Viologen-based supramolecular crystal gels: gelation kinetics and sensitivity to temperature

TL;DR

This study investigates the formation, structure, and temperature sensitivity of viologen-based supramolecular crystalline gels, revealing how gel properties can be tuned by thermal quenching and elucidating the crystallization mechanisms involved.

Contribution

It provides a detailed analysis of the gelation kinetics and crystallization process of viologen-based gels, highlighting the effects of temperature on microstructure and mechanical properties.

Findings

Crystallization follows the Avrami theory with pre-existing nuclei.

Hollow tubes assemble into fractal spherulites.

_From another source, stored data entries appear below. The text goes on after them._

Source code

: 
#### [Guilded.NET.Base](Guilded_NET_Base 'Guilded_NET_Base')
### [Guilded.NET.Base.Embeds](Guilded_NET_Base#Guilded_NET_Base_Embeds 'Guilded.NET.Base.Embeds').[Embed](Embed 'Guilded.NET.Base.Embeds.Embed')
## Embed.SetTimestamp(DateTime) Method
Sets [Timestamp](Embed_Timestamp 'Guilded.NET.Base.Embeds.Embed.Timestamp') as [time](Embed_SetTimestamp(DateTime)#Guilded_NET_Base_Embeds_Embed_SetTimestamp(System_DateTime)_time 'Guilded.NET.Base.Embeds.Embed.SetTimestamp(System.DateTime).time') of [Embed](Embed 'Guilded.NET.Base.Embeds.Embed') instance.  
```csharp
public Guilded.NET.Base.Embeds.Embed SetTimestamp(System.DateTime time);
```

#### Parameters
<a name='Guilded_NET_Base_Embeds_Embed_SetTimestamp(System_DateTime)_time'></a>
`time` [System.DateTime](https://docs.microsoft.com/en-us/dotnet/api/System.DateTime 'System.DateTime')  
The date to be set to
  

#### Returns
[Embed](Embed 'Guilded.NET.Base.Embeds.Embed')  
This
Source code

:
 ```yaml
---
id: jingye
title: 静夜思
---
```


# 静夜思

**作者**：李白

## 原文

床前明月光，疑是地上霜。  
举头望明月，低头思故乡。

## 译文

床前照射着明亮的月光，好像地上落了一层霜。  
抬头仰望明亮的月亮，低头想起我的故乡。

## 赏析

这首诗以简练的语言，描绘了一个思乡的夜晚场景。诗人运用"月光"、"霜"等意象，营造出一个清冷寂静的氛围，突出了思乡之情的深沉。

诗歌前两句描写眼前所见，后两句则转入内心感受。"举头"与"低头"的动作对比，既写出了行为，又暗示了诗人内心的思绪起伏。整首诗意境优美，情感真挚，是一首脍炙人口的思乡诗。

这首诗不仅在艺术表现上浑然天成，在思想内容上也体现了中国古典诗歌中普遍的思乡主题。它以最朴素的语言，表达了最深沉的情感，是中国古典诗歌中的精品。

Lower quenching temperatures produce denser, smaller spherulites.

Abstract

Supramolecular crystal gels, a subset of molecular gels, form through self-assembly of low molecular weight gelators into interconnecting crystalline fibers, creating a three-dimensional soft solid network. This study focuses on the formation and properties of viologen-based supramolecular crystalline gels. It aims to answer key questions about the tunability of network properties and the origin of these properties through in-depth analyses of the gelation kinetics triggered by thermal quenching. Experimental investigations, including UV-Vis absorption spectroscopy, rheology, microscopy and scattering measurements, contribute to a comprehensive and self-consistent understanding of the system kinetics. We confirm that the viologen-based gelators crystallize by forming nanometer radius hollow tube that assemble into micro to millimetric spherulites. We then show that the crystallization follows the Avrami theory and is based on pre-existing nuclei. We also establish that the growth is interface controlled leading to the hollow tubes to branch into spherulites with fractal structures. Finally, we demonstrate that the gel properties can be tuned depending on the quenching temperature. Lowering the temperature results in the formation of denser and smaller spherulites. In contrast, the gels elasticity is not significantly affected by the quench temperature, leading us to hypothesize that the spherulites densification occurs at the expense of the connectivity between spherulite.